Mais ici des doutes sérieux aussitôt surviennent. Ces mutilations, si elles sont en réalité accidentelles et la conséquence d’un pénible travail, doivent être l’exception et non la règle. De ce qu’un ouvrier, de ce que plusieurs ouvriers auront la main broyée dans les engrenages d’une machine, ce n’est pas à dire que tous les autres seront aussi manchots. Si le Scarabée souvent, très-souvent même, perd les doigts antérieurs à son métier de rouleur de pilules, quelques-uns au moins doivent se trouver qui, plus heureux ou plus adroits, ont conservé leurs tarses. Consultons donc les faits. J’ai observé en très-grand nombre les espèces de Scarabées qui habitent la France : le Scarabée sacré, commun en Provence ; le Scarabée semi-ponctué, qui s’éloigne peu de la mer et fréquente les plages sablonneuses de Cette, de Palavas et du golfe Juan ; enfin le Scarabée à large cou, beaucoup plus répandu que les deux autres et qui remonte la vallée du Rhône au moins jusqu’à Lyon. Enfin mes observations ont porté sur une espèce africaine, le Scarabée à cicatrices, recueilli aux environs de Constantine. Eh bien, le manque de tarses aux pattes antérieures s’est trouvé, pour les quatre espèces, un fait constant, sans exception aucune, du moins dans la limite de mes observations. Le Scarabée serait donc manchot d’origine ; ce serait chez lui particularité naturelle et non accident.

Une autre raison d’ailleurs apporte un supplément de preuves. Si l’absence de doigts antérieurs était une mutilation accidentelle, suite de violents exercices, il ne manque pas d’autres insectes, de bousiers notamment, qui se livrent à des travaux d’excavation encore plus pénibles que ceux du Scarabée, et qui devraient alors, à plus forte raison, être privés des tarses de devant, appendices sans usage, embarrassants même quand la patte doit être un robuste outil de fouille. Les Géotrupes, par exemple, qui méritent si bien leur nom, signifiant troueur de terre, creusent dans le sol battu des chemins, au milieu des cailloux cimentés d’argile, des puits verticaux tellement profonds, qu’il faut, pour en visiter la cellule terminale, faire emploi de puissants instruments de fouille, et encore ne réussit-on pas toujours.

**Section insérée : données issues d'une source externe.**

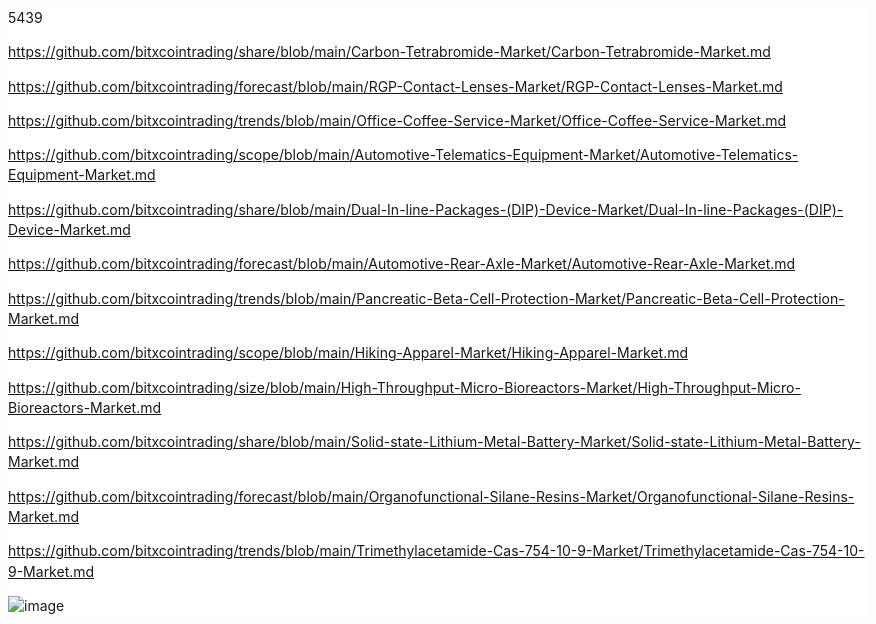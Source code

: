 5439</p><p><a href="https://github.com/bitxcointrading/share/blob/main/Carbon-Tetrabromide-Market/Carbon-Tetrabromide-Market.md">https://github.com/bitxcointrading/share/blob/main/Carbon-Tetrabromide-Market/Carbon-Tetrabromide-Market.md</a></p><p><a href="https://github.com/bitxcointrading/forecast/blob/main/RGP-Contact-Lenses-Market/RGP-Contact-Lenses-Market.md">https://github.com/bitxcointrading/forecast/blob/main/RGP-Contact-Lenses-Market/RGP-Contact-Lenses-Market.md</a></p><p><a href="https://github.com/bitxcointrading/trends/blob/main/Office-Coffee-Service-Market/Office-Coffee-Service-Market.md">https://github.com/bitxcointrading/trends/blob/main/Office-Coffee-Service-Market/Office-Coffee-Service-Market.md</a></p><p><a href="https://github.com/bitxcointrading/scope/blob/main/Automotive-Telematics-Equipment-Market/Automotive-Telematics-Equipment-Market.md">https://github.com/bitxcointrading/scope/blob/main/Automotive-Telematics-Equipment-Market/Automotive-Telematics-Equipment-Market.md</a></p><p><a href="https://github.com/bitxcointrading/share/blob/main/Dual-In-line-Packages-(DIP)-Device-Market/Dual-In-line-Packages-(DIP)-Device-Market.md">https://github.com/bitxcointrading/share/blob/main/Dual-In-line-Packages-(DIP)-Device-Market/Dual-In-line-Packages-(DIP)-Device-Market.md</a></p><p><a href="https://github.com/bitxcointrading/forecast/blob/main/Automotive-Rear-Axle-Market/Automotive-Rear-Axle-Market.md">https://github.com/bitxcointrading/forecast/blob/main/Automotive-Rear-Axle-Market/Automotive-Rear-Axle-Market.md</a></p><p><a href="https://github.com/bitxcointrading/trends/blob/main/Pancreatic-Beta-Cell-Protection-Market/Pancreatic-Beta-Cell-Protection-Market.md">https://github.com/bitxcointrading/trends/blob/main/Pancreatic-Beta-Cell-Protection-Market/Pancreatic-Beta-Cell-Protection-Market.md</a></p><p><a href="https://github.com/bitxcointrading/scope/blob/main/Hiking-Apparel-Market/Hiking-Apparel-Market.md">https://github.com/bitxcointrading/scope/blob/main/Hiking-Apparel-Market/Hiking-Apparel-Market.md</a></p><p><a href="https://github.com/bitxcointrading/size/blob/main/High-Throughput-Micro-Bioreactors-Market/High-Throughput-Micro-Bioreactors-Market.md">https://github.com/bitxcointrading/size/blob/main/High-Throughput-Micro-Bioreactors-Market/High-Throughput-Micro-Bioreactors-Market.md</a></p><p><a href="https://github.com/bitxcointrading/share/blob/main/Solid-state-Lithium-Metal-Battery-Market/Solid-state-Lithium-Metal-Battery-Market.md">https://github.com/bitxcointrading/share/blob/main/Solid-state-Lithium-Metal-Battery-Market/Solid-state-Lithium-Metal-Battery-Market.md</a></p><p><a href="https://github.com/bitxcointrading/forecast/blob/main/Organofunctional-Silane-Resins-Market/Organofunctional-Silane-Resins-Market.md">https://github.com/bitxcointrading/forecast/blob/main/Organofunctional-Silane-Resins-Market/Organofunctional-Silane-Resins-Market.md</a></p><p><a href="https://github.com/bitxcointrading/trends/blob/main/Trimethylacetamide-Cas-754-10-9-Market/Trimethylacetamide-Cas-754-10-9-Market.md">https://github.com/bitxcointrading/trends/blob/main/Trimethylacetamide-Cas-754-10-9-Market/Trimethylacetamide-Cas-754-10-9-Market.md</a></p>
![image](https://github.com/user-attachments/assets/a1fada98-7db8-4dfc-87a1-9b308503bfd2)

Or, ces mineurs par excellence, qui s’ouvrent aisément de longues galeries dans un milieu dont le Scarabée sacré pourrait à peine entamer la surface, ont leurs tarses antérieurs intacts, comme si perforer le tuf était œuvre de délicatesse et non de violence. Tout porte donc à croire qu’observé, novice encore, dans la cellule natale, le Scarabée se trouverait manchot et semblable au vétéran qui a couru le monde et s’est usé au travail.

Sur cette absence de doigts pourrait se baser un raisonnement en faveur des théories à la mode aujourd’hui, concurrence vitale et transformation de l’espèce. On dirait : Les Scarabées ont eu d’abord des tarses à toutes les pattes, conformément aux lois générales de l’organisation chez les insectes. D’une façon ou de l’autre, quelques-uns ont perdu aux pattes antérieures ces appendices embarrassants, plus nuisibles qu’utiles ; se trouvant bien de cette mutilation qui favorisait le travail, ils ont prévalu peu à peu sur les autres, moins avantagés ; ils ont fait souche en transmettant à leur descendance leurs moignons sans doigts, et finalement l’antique insecte doigté est devenu l’insecte manchot de nos jours. À ces raisons je veux bien me rendre si l’on me démontre d’abord pour quels motifs, avec des travaux analogues et bien autrement rudes, le Géotrupe a conservé ses tarses. Jusque-là, continuons à croire que le premier Scarabée qui roula sa pilule, peut-être sur la plage de quelque lac où se baignait le Palœothérium, était privé de tarses antérieurs comme le nôtre.

  1. Voir Mulsant, Coléoptères de France, Lamellicornes.